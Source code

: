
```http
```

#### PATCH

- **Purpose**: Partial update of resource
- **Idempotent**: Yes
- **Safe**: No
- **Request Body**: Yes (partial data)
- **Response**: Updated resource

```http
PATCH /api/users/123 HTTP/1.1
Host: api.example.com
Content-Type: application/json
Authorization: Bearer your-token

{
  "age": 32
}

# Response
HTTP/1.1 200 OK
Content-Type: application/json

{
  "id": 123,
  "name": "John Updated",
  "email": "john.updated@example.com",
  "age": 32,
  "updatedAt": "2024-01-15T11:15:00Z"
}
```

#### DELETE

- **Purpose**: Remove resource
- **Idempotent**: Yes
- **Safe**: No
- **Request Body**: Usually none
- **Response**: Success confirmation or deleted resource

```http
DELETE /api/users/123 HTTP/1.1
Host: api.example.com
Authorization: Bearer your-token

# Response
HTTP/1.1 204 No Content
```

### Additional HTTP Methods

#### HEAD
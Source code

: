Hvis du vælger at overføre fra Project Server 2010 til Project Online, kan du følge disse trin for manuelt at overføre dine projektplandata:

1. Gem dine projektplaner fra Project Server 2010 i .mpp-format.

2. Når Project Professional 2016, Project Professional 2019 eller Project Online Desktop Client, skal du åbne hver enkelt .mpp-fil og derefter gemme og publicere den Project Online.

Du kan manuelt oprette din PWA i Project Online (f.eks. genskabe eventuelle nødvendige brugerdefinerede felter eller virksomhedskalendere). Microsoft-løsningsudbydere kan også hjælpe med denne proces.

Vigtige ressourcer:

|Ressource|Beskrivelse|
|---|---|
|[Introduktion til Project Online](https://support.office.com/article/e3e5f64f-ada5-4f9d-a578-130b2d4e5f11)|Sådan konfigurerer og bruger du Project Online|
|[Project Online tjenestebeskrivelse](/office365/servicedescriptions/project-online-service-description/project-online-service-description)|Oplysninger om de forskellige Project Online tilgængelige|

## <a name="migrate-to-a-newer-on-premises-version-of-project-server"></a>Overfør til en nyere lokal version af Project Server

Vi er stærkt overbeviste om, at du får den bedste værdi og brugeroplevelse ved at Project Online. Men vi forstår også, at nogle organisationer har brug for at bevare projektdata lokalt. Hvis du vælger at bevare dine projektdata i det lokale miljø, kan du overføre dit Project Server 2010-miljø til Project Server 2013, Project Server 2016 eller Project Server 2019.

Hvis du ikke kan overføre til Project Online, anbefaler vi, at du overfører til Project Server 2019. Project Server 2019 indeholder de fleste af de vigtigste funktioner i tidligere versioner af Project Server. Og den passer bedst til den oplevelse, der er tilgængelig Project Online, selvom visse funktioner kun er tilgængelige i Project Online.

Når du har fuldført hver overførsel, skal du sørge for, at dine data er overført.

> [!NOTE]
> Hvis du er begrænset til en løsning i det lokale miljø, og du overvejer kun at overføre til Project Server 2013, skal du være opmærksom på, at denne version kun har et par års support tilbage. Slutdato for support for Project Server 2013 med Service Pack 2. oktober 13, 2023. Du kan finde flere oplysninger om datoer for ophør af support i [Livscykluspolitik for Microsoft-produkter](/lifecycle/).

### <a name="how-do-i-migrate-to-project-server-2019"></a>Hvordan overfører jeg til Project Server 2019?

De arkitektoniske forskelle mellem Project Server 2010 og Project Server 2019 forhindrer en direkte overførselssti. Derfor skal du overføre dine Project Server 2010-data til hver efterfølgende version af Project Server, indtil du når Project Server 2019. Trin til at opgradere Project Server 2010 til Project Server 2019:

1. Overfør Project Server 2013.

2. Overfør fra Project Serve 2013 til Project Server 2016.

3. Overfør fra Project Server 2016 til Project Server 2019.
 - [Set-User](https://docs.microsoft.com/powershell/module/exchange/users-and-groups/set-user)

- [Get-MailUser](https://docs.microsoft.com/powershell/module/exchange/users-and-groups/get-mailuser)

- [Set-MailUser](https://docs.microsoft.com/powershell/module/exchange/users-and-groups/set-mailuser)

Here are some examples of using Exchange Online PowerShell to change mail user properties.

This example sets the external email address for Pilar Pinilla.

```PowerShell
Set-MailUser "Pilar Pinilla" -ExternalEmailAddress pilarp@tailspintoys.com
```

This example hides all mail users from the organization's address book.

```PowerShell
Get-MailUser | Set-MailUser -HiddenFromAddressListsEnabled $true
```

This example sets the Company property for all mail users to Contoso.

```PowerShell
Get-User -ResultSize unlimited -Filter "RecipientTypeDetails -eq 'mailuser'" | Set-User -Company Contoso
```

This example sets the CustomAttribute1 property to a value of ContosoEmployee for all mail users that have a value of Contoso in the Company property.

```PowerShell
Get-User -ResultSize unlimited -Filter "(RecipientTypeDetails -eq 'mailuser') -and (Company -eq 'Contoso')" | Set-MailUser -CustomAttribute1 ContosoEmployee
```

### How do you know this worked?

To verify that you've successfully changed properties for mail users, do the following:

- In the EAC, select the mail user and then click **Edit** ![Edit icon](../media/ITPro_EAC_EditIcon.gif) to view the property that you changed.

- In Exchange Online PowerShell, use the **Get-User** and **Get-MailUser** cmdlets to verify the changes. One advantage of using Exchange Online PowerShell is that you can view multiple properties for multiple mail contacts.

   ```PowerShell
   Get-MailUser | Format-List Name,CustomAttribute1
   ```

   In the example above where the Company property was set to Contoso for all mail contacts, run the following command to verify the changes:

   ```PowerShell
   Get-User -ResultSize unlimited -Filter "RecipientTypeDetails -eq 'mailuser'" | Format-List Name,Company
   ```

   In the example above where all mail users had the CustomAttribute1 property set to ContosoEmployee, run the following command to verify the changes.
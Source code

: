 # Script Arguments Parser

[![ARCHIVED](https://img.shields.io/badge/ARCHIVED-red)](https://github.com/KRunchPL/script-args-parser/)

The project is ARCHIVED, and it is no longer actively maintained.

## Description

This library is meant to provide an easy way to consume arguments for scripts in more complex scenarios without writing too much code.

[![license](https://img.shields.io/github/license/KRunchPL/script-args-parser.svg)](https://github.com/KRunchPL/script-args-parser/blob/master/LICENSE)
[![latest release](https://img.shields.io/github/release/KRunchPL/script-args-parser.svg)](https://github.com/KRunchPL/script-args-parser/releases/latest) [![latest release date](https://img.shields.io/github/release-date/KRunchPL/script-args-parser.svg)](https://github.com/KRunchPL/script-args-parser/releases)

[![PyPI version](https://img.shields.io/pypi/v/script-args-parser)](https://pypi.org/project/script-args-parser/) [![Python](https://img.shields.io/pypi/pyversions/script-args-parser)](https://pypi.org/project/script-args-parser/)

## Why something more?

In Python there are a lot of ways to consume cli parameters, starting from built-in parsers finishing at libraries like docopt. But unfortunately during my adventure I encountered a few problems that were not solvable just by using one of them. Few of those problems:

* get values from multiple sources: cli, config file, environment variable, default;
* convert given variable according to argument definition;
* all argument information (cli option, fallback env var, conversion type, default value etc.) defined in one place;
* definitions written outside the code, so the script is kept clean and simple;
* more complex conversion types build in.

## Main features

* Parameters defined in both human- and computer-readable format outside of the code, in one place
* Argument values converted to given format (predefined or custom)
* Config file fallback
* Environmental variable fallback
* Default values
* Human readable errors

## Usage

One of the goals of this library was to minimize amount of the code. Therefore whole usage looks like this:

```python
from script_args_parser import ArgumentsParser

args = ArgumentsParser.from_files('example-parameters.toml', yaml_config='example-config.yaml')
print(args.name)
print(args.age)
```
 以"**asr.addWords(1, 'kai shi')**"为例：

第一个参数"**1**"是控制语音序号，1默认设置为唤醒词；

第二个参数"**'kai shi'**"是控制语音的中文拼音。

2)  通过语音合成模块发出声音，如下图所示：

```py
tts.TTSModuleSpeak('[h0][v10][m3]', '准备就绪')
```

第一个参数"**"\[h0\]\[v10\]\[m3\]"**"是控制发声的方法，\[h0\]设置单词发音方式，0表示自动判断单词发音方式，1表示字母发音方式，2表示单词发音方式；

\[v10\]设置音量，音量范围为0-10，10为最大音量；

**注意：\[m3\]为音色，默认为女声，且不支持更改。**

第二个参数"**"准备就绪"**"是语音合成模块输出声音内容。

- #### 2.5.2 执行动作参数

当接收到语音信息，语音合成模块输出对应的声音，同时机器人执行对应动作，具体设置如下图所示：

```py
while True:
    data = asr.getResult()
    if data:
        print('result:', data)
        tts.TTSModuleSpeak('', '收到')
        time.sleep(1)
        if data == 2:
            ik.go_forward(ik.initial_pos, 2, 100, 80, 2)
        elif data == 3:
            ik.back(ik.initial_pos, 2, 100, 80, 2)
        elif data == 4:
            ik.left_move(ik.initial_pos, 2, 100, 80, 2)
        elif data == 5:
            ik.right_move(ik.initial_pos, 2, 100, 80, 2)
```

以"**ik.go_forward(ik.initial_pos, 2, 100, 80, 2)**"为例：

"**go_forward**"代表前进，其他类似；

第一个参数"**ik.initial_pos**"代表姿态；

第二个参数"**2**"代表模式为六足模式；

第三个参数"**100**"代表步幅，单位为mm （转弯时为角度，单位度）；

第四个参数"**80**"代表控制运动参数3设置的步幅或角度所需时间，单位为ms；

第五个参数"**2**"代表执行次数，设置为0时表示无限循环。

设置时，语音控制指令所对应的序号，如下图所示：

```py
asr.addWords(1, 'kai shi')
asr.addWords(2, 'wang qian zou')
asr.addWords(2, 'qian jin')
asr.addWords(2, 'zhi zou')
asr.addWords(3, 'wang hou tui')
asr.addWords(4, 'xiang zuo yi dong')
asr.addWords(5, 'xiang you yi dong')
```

☆ ☆ ☆ ☆

## WHAT YOU NEED TO DO
Return each line exactly, beginning at the start of the material above and ending at the line that includes "du Project Online|", with both of those kept.

## ANSWER AREA
Source code

:
```http
```

#### PATCH

- **Purpose**: Partial update of resource
- **Idempotent**: Yes
- **Safe**: No
- **Request Body**: Yes (partial data)
- **Response**: Updated resource

```http
PATCH /api/users/123 HTTP/1.1
Host: api.example.com
Content-Type: application/json
Authorization: Bearer your-token

{
  "age": 32
}

# Response
HTTP/1.1 200 OK
Content-Type: application/json

{
  "id": 123,
  "name": "John Updated",
  "email": "john.updated@example.com",
  "age": 32,
  "updatedAt": "2024-01-15T11:15:00Z"
}
```

#### DELETE

- **Purpose**: Remove resource
- **Idempotent**: Yes
- **Safe**: No
- **Request Body**: Usually none
- **Response**: Success confirmation or deleted resource

```http
DELETE /api/users/123 HTTP/1.1
Host: api.example.com
Authorization: Bearer your-token

# Response
HTTP/1.1 204 No Content
```

### Additional HTTP Methods

#### HEAD
Source code

:Hvis du vælger at overføre fra Project Server 2010 til Project Online, kan du følge disse trin for manuelt at overføre dine projektplandata:

1. Gem dine projektplaner fra Project Server 2010 i .mpp-format.

2. Når Project Professional 2016, Project Professional 2019 eller Project Online Desktop Client, skal du åbne hver enkelt .mpp-fil og derefter gemme og publicere den Project Online.

Du kan manuelt oprette din PWA i Project Online (f.eks. genskabe eventuelle nødvendige brugerdefinerede felter eller virksomhedskalendere). Microsoft-løsningsudbydere kan også hjælpe med denne proces.

Vigtige ressourcer:

|Ressource|Beskrivelse|
|---|---|
|[Introduktion til Project Online](https://support.office.com/article/e3e5f64f-ada5-4f9d-a578-130b2d4e5f11)|Sådan konfigurerer og bruger du Project Online|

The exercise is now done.